__Exercise__.
Find the line with "all did NOT" and the line with "In order to" in the entries below; output exactly those two lines, every line between them, and no others.

__Data under study__.
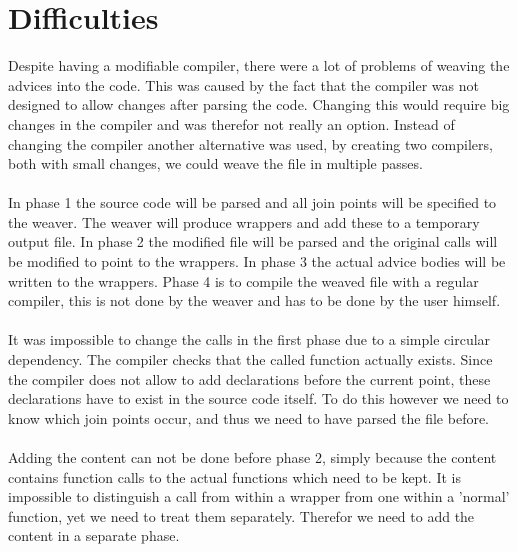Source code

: \documentclass[a4paper]{report}
\begin{document}
\section{Difficulties}
Despite having a modifiable compiler, there were a lot of problems of weaving the advices into the code. This was caused by the fact that the compiler was not designed to allow changes after parsing the code. Changing this would require big changes in the compiler and was therefor not really an option. Instead of changing the compiler another alternative was used, by creating two compilers, both with small changes, we could weave the file in multiple passes.\\
\\
In phase 1 the source code will be parsed and all join points will be specified to the weaver. The weaver will produce wrappers and add these to a temporary output file. In phase 2 the modified file will be parsed and the original calls will be modified to point to the wrappers. In phase 3 the actual advice bodies will be written to the wrappers. Phase 4 is to compile the weaved file with a regular compiler, this is not done by the weaver and has to be done by the user himself.\\
\\
It was impossible to change the calls in the first phase due to a simple circular dependency. The compiler checks that the called function actually exists. Since the compiler does not allow to add declarations before the current point, these declarations have to exist in the source code itself. To do this however we need to know which join points occur, and thus we need to have parsed the file before.\\
\\
Adding the content can not be done before phase 2, simply because the content contains function calls to the actual functions which need to be kept. It is impossible to distinguish a call from within a wrapper from one within a 'normal' function, yet we need to treat them separately. Therefor we need to add the content in a separate phase.
\end{document}

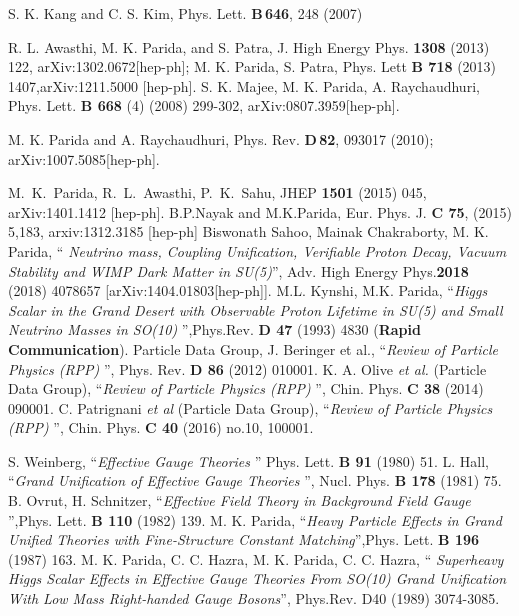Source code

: \documentclass[a4paper,11pt]{article}
\begin{document}
\begin{thebibliography}{99}
S. K. Kang and C. S. Kim, Phys. Lett. {\bf B\,646}, 248 (2007)       

R. L. Awasthi, M. K. Parida, and  S. Patra, J. High
Energy Phys. {\bf 1308} (2013) 122, arXiv:1302.0672[hep-ph];
M. K. Parida, S. Patra, Phys. Lett {\bf B 718} (2013)
1407,arXiv:1211.5000 [hep-ph]. 
 S. K. Majee, M. K. Parida, A. Raychaudhuri,
  Phys. Lett. {\bf B 668 }(4) (2008) 299-302, arXiv:0807.3959[hep-ph].

 M. K. Parida and A. Raychaudhuri, Phys. Rev. {\bf D\,82}, 093017 (2010);  arXiv:1007.5085[hep-ph]. 
                 
 M.~K.~Parida, R.~L.~Awasthi, P.~K.~Sahu, JHEP {\bf 1501} (2015) 045, arXiv:1401.1412 [hep-ph].
B.P.Nayak and M.K.Parida, Eur. Phys. J. {\bf C 75},  (2015) 5,183,
arxiv:1312.3185 [hep-ph]
 Biswonath Sahoo, Mainak Chakraborty, M. K. Parida, ``{\em
  Neutrino mass, Coupling Unification, Verifiable Proton Decay, Vacuum
  Stability and WIMP Dark Matter in SU(5)}'', Adv. High Energy
  Phys.{\bf 2018} (2018) 4078657 [arXiv:1404.01803[hep-ph]].
 M.L. Kynshi, M.K. Parida, ``{\em Higgs
  Scalar in the Grand Desert with Observable Proton Lifetime in SU(5)
  and Small Neutrino Masses in SO(10)  }'',Phys.Rev. {\bf D 47} (1993)
  4830 ({\bf Rapid Communication}).
 Particle Data Group,
 J. Beringer et al., ``{\em Review of Particle Physics (RPP) }'',
 Phys. Rev. {\bf D 86} (2012) 010001. 
 K. A. Olive {\em et al.} (Particle Data Group), ``{\em Review of Particle Physics (RPP) }'', Chin.
  Phys. {\bf C 38 } (2014) 090001. 
 C. Patrignani {\em et al} (Particle
  Data Group), ``{\em Review of Particle Physics (RPP) }'',
  Chin. Phys. {\bf C 40} (2016) no.10, 100001.

 S. Weinberg, ``{\em Effective Gauge Theories  }'' Phys. Lett. {\bf B  91 } (1980) 51.
 L. Hall, ``{\em Grand Unification of Effective Gauge Theories  }'', Nucl. Phys. {\bf B  178} (1981) 75.
 B. Ovrut, H. Schnitzer, ``{\em Effective Field Theory in Background Field Gauge }'',Phys. Lett. {\bf B 110} (1982) 139.
 M. K. Parida, ``{\em Heavy Particle Effects in Grand
  Unified Theories with Fine-Structure Constant
  Matching}'',Phys. Lett. {\bf B 196 } (1987) 163.
 M. K. Parida, C. C. Hazra,
M. K. Parida, C. C. Hazra, `` {\em Superheavy
  Higgs Scalar Effects in Effective Gauge Theories From SO(10) Grand
  Unification With Low Mass Right-handed Gauge Bosons}'',
  Phys.Rev. D40 (1989) 3074-3085.


\end{thebibliography}
\end{document}

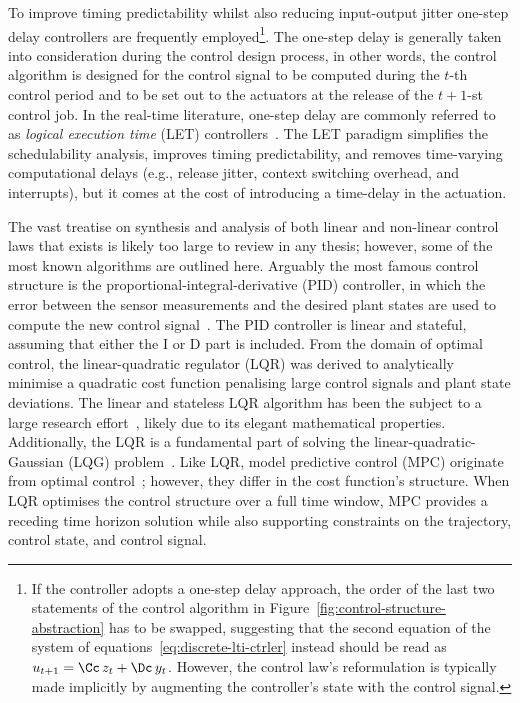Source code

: To improve timing predictability whilst also reducing input-output jitter one-step delay controllers are frequently employed\footnote{If the controller adopts a one-step delay approach, the order of the last two statements of the control algorithm in Figure~\ref{fig:control-structure-abstraction} has to be swapped, suggesting that the second equation of the system of equations~\eqref{eq:discrete-lti-ctrler} instead should be read as $u_{t+1} = \Cc\,z_t+\Dc\,y_t$. However, the control law's reformulation is typically made implicitly by augmenting the controller's state with the control signal.}.
The one-step delay is generally taken into consideration during the control design process, in other words, the control algorithm is designed for the control signal to be computed during the $t$-th control period and to be set out to the actuators at the release of the $t+1$-st control job.
In the real-time literature, one-step delay are commonly referred to as \emph{logical execution time} (LET) controllers~\cite{Ernst:2018, Gemlau:2021, Kirsch:2012}.
The LET paradigm simplifies the schedulability analysis, improves timing predictability, and removes time-varying computational delays (e.g., release jitter, context switching overhead, and interrupts), but it comes at the cost of introducing a time-delay in the actuation.

The vast treatise on synthesis and analysis of both linear and non-linear control laws that exists is likely too large to review in any thesis; however, some of the most known algorithms are outlined here.
Arguably the most famous control structure is the proportional-integral-derivative (PID) controller, in which the error between the sensor measurements and the desired plant states are used to compute the new control signal~\cite{Astrom:2006}.
The PID controller is linear and stateful, assuming that either the I or D part is included.
From the domain of optimal control, the linear-quadratic regulator (LQR) was derived to analytically minimise a quadratic cost function penalising large control signals and plant state deviations.
The linear and stateless LQR algorithm has been the subject to a large research effort~\addref{}, likely due to its elegant mathematical properties.
Additionally, the LQR is a fundamental part of solving the linear-quadratic-Gaussian (LQG) problem~\addref{}.
Like LQR, model predictive control (MPC) originate from optimal control~\addref{}; however, they differ in the cost function's structure.
When LQR optimises the control structure over a full time window, MPC provides a receding time horizon solution while also supporting constraints on the trajectory, control state, and control signal.

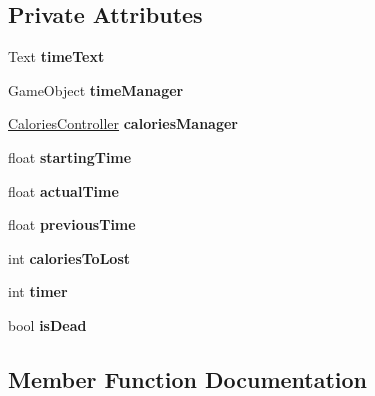 \subsection*{Private Attributes}
\begin{DoxyCompactItemize}
\item 
\mbox{\label{class_time_controller_a99ffaa5295e9966eb3d4193148ee1872}} 
Text {\bfseries time\+Text}
\item 
\mbox{\label{class_time_controller_a4b06f18491704904152df8892910d680}} 
Game\+Object {\bfseries time\+Manager}
\item 
\mbox{\label{class_time_controller_a2c9c8d4fa6064e169097ad6cd9496c10}} 
\mbox{\hyperlink{class_calories_controller}{Calories\+Controller}} {\bfseries calories\+Manager}
\item 
\mbox{\label{class_time_controller_a99b6cdfa30d893add2a079c64263c514}} 
float {\bfseries starting\+Time}
\item 
\mbox{\label{class_time_controller_a15c1438cde26d29ca344d41c2025344a}} 
float {\bfseries actual\+Time}
\item 
\mbox{\label{class_time_controller_aa3cc16bfa3a109262d9d6dbeff8d35e1}} 
float {\bfseries previous\+Time}
\item 
\mbox{\label{class_time_controller_ab376a3d495666e554f2d1159d2dadca9}} 
int {\bfseries calories\+To\+Lost}
\item 
\mbox{\label{class_time_controller_a72662f634bd87b08684e500f4a1cd987}} 
int {\bfseries timer}
\item 
\mbox{\label{class_time_controller_a32d6967178527c2f0061a616f367ff22}} 
bool {\bfseries is\+Dead}
\end{DoxyCompactItemize}


\subsection{Member Function Documentation}
\mbox{\label{class_time_controller_aa4f1e53477ee98721d237e6e1136ff0d}} 
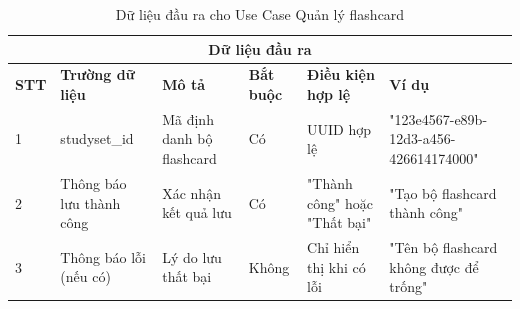 \documentclass[../DoAn.tex]{subfiles}
\begin{document}
\vspace{0.5cm}

\begin{table}[h!]
\centering
\begin{tabular}{|m{1cm}|m{2.5cm}|m{3cm}|m{1cm}|m{2.5cm}|m{3.5cm}|}
    \hline
    \multicolumn{6}{|c|}{\textbf{Dữ liệu đầu ra}} \\
    \hline
    \textbf{STT} & \textbf{Trường dữ liệu} & \textbf{Mô tả} & \textbf{Bắt buộc} & \textbf{Điều kiện hợp lệ} & \textbf{Ví dụ} \\
    \hline
    1 & studyset\_id & Mã định danh bộ flashcard & Có & UUID hợp lệ & "123e4567-e89b-12d3-a456-426614174000" \\
    \hline
    2 & Thông báo lưu thành công & Xác nhận kết quả lưu & Có & "Thành công" hoặc "Thất bại" & "Tạo bộ flashcard thành công" \\
    \hline
    3 & Thông báo lỗi (nếu có) & Lý do lưu thất bại & Không & Chỉ hiển thị khi có lỗi & "Tên bộ flashcard không được để trống" \\
    \hline
\end{tabular}
\caption{Dữ liệu đầu ra cho Use Case Quản lý flashcard}
\end{table}
\end{document}
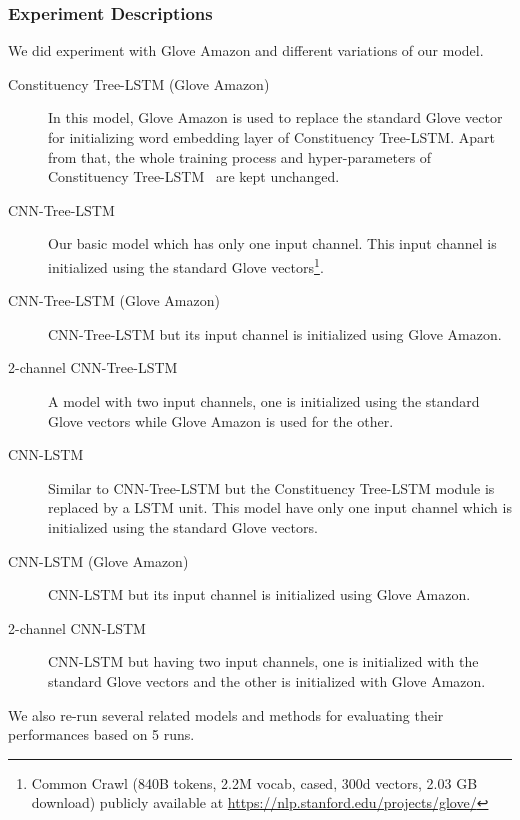 \subsubsection{Experiment Descriptions}
We did experiment with Glove Amazon and different variations of our model.
\begin{description}
	\item[Constituency Tree-LSTM (Glove Amazon)] In this model, Glove Amazon is used to replace the standard Glove vector for initializing word embedding layer of Constituency Tree-LSTM.
	Apart from that, the whole training process and hyper-parameters of Constituency Tree-LSTM~\cite{treelstm} are kept unchanged.
	\item[CNN-Tree-LSTM] Our basic model which has only one input channel. 
	This input channel is initialized using the standard Glove vectors\footnote{Common Crawl (840B tokens, 2.2M vocab, cased, 300d vectors, 2.03 GB download) publicly available at \url{https://nlp.stanford.edu/projects/glove/}}.
	\item[CNN-Tree-LSTM (Glove Amazon)] CNN-Tree-LSTM but its input channel is initialized using Glove Amazon.
	\item [2-channel CNN-Tree-LSTM] A model with two input channels, one is initialized using the standard Glove vectors while Glove Amazon is used for the other.
	\item[CNN-LSTM] Similar to CNN-Tree-LSTM but the Constituency Tree-LSTM module is replaced by a LSTM unit.
	This model have only one input channel which is initialized using the standard Glove vectors.
	\item [CNN-LSTM (Glove Amazon)] CNN-LSTM but its input channel is initialized using Glove Amazon.
	\item [2-channel CNN-LSTM] CNN-LSTM but having two input channels, one is initialized with the standard Glove vectors and the other is initialized with Glove Amazon.
\end{description}
We also re-run several related models and methods for evaluating their performances based on 5 runs.
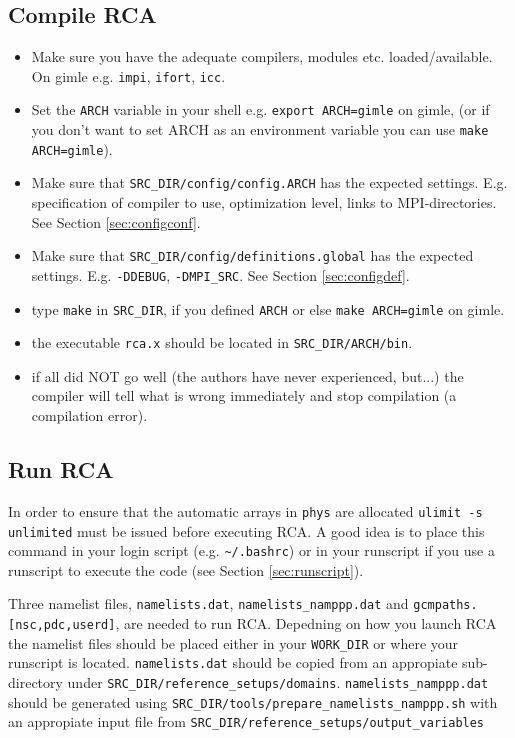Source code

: \documentclass{article}
\begin{document}
\subsection{Compile RCA}
\begin{itemize}
  \item Make sure you have the adequate compilers, modules etc. loaded/available.
        On gimle e.g. \verb+impi+, \verb+ifort+, \verb+icc+.
  \item Set the \verb+ARCH+ variable in your shell e.g. \verb+export ARCH=gimle+ on gimle, 
    (or if you don't want to set ARCH as an environment variable you can use \verb+make ARCH=gimle+). 
  \item Make sure that \verb+SRC_DIR/config/config.ARCH+ has the expected settings.
        E.g. specification of compiler to use, optimization level, links to MPI-directories. 
        See Section \ref{sec:configconf}.
  \item Make sure that \verb+SRC_DIR/config/definitions.global+ has the expected settings.
        E.g. \verb+-DDEBUG+, \verb+-DMPI_SRC+.
        See Section \ref{sec:configdef}.
  \item type \verb+make+ in \verb+SRC_DIR+, if you defined \verb+ARCH+ or else \verb+make ARCH=gimle+ on gimle.
  \item the executable \verb+rca.x+ should be
    located in \verb+SRC_DIR/ARCH/bin+.
  \item if all did NOT go well (the authors have never experienced,
    but...) the compiler will tell what is wrong immediately and stop
    compilation (a compilation error).
\end{itemize}

\subsection{Run RCA}

In order to ensure that the automatic arrays in \verb+phys+ are
allocated \verb+ulimit -s unlimited+ must be issued before
executing RCA. A good idea is to place this command in your
login script (e.g. \verb+~/.bashrc+) or in your runscript if you
use a runscript to execute the code (see Section \ref{sec:runscript}).

Three namelist files, \verb+namelists.dat+, \verb+namelists_namppp.dat+ and \verb+gcmpaths.[nsc,pdc,userd]+, are needed to run RCA.
Depedning on how you launch RCA the namelist files should be placed either in your \verb+WORK_DIR+
or where your runscript is located.
\verb+namelists.dat+ should be copied from an appropiate sub-directory under
\verb+SRC_DIR/reference_setups/domains+.
\verb+namelists_namppp.dat+ should be generated using \verb+SRC_DIR/tools/prepare_namelists_namppp.sh+
with an appropiate input file from \verb+SRC_DIR/reference_setups/output_variables+
\end{document}
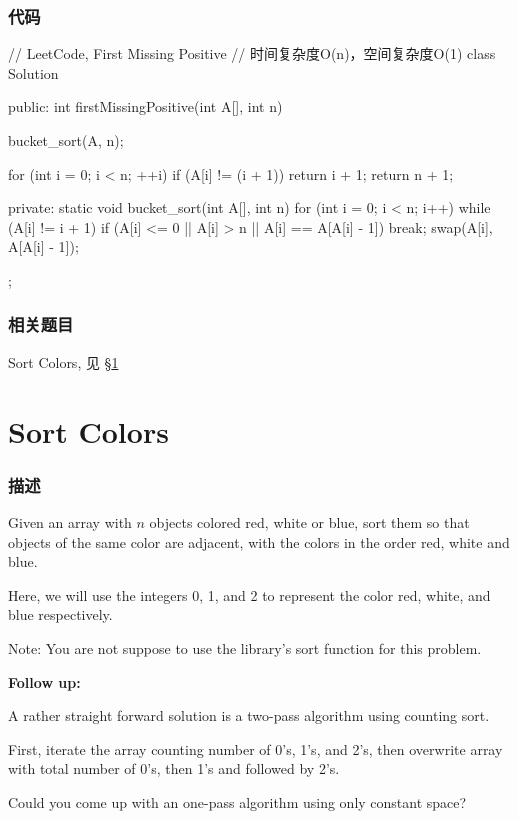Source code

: \subsubsection{代码}
\begin{Code}
// LeetCode, First Missing Positive
// 时间复杂度O(n)，空间复杂度O(1)
class Solution {
public:
    int firstMissingPositive(int A[], int n) {
        bucket_sort(A, n);
        
        for (int i = 0; i < n; ++i)
            if (A[i] != (i + 1))
                return i + 1;
        return n + 1;
    }
private:
    static void bucket_sort(int A[], int n) {
        for (int i = 0; i < n; i++) {
            while (A[i] != i + 1) {
                if (A[i] <= 0 || A[i] > n || A[i] == A[A[i] - 1])
                    break;
                swap(A[i], A[A[i] - 1]);
            }
        }
    }
};
\end{Code}


\subsubsection{相关题目}
\begindot
\item Sort Colors, 见 \S \ref{sec:sort-colors}
\myenddot


\section{Sort Colors} %
\label{sec:sort-colors}


\subsubsection{描述}
Given an array with $n$ objects colored red, white or blue, sort them so that objects of the same color are adjacent, with the colors in the order red, white and blue.

Here, we will use the integers 0, 1, and 2 to represent the color red, white, and blue respectively.

Note:
You are not suppose to use the library's sort function for this problem.

\textbf{Follow up:}

A rather straight forward solution is a two-pass algorithm using counting sort.

First, iterate the array counting number of 0's, 1's, and 2's, then overwrite array with total number of 0's, then 1's and followed by 2's.

Could you come up with an one-pass algorithm using only constant space?


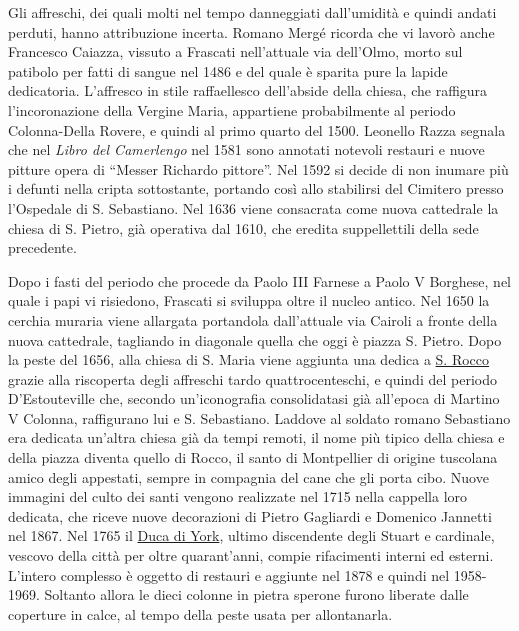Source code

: \documentclass[
  letterpaper,
  DIV=11,
  numbers=noendperiod]{scrartcl}
\begin{document}
Gli affreschi, dei quali molti nel tempo danneggiati dall'umidità e
quindi andati perduti, hanno attribuzione incerta. Romano Mergé ricorda
che vi lavorò anche Francesco Caiazza, vissuto a Frascati nell'attuale
via dell'Olmo, morto sul patibolo per fatti di sangue nel 1486 e del
quale è sparita pure la lapide dedicatoria. L'affresco in stile
raffaellesco dell'abside della chiesa, che raffigura l'incoronazione
della Vergine Maria, appartiene probabilmente al periodo Colonna-Della
Rovere, e quindi al primo quarto del 1500. Leonello Razza segnala che
nel \emph{Libro del Camerlengo} nel 1581 sono annotati notevoli restauri
e nuove pitture opera di ``Messer Richardo pittore''. Nel 1592 si decide
di non inumare più i defunti nella cripta sottostante, portando così
allo stabilirsi del Cimitero presso l'Ospedale di S. Sebastiano. Nel
1636 viene consacrata come nuova cattedrale la chiesa di S. Pietro, già
operativa dal 1610, che eredita suppellettili della sede precedente.

Dopo i fasti del periodo che procede da Paolo III Farnese a Paolo V
Borghese, nel quale i papi vi risiedono, Frascati si sviluppa oltre il
nucleo antico. Nel 1650 la cerchia muraria viene allargata portandola
dall'attuale via Cairoli a fronte della nuova cattedrale, tagliando in
diagonale quella che oggi è piazza S. Pietro. Dopo la peste del 1656,
alla chiesa di S. Maria viene aggiunta una dedica a
\protect\hyperlink{0}{S. Rocco} grazie alla riscoperta degli affreschi
tardo quattrocenteschi, e quindi del periodo D'Estouteville che, secondo
un'iconografia consolidatasi già all'epoca di Martino V Colonna,
raffigurano lui e S. Sebastiano. Laddove al soldato romano Sebastiano
era dedicata un'altra chiesa già da tempi remoti, il nome più tipico
della chiesa e della piazza diventa quello di Rocco, il santo di
Montpellier di origine tuscolana amico degli appestati, sempre in
compagnia del cane che gli porta cibo. Nuove immagini del culto dei
santi vengono realizzate nel 1715 nella cappella loro dedicata, che
riceve nuove decorazioni di Pietro Gagliardi e Domenico Jannetti nel
1867. Nel 1765 il \protect\hyperlink{0}{Duca di York}, ultimo
discendente degli Stuart e cardinale, vescovo della città per oltre
quarant'anni, compie rifacimenti interni ed esterni. L'intero complesso
è oggetto di restauri e aggiunte nel 1878 e quindi nel 1958-1969.
Soltanto allora le dieci colonne in pietra sperone furono liberate dalle
coperture in calce, al tempo della peste usata per allontanarla.
\end{document}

__Your response__.
  \item if all did NOT go well (the authors have never experienced,
    but...) the compiler will tell what is wrong immediately and stop
    compilation (a compilation error).
\end{itemize}

\subsection{Run RCA}

In order to ensure that the automatic arrays in \verb+phys+ are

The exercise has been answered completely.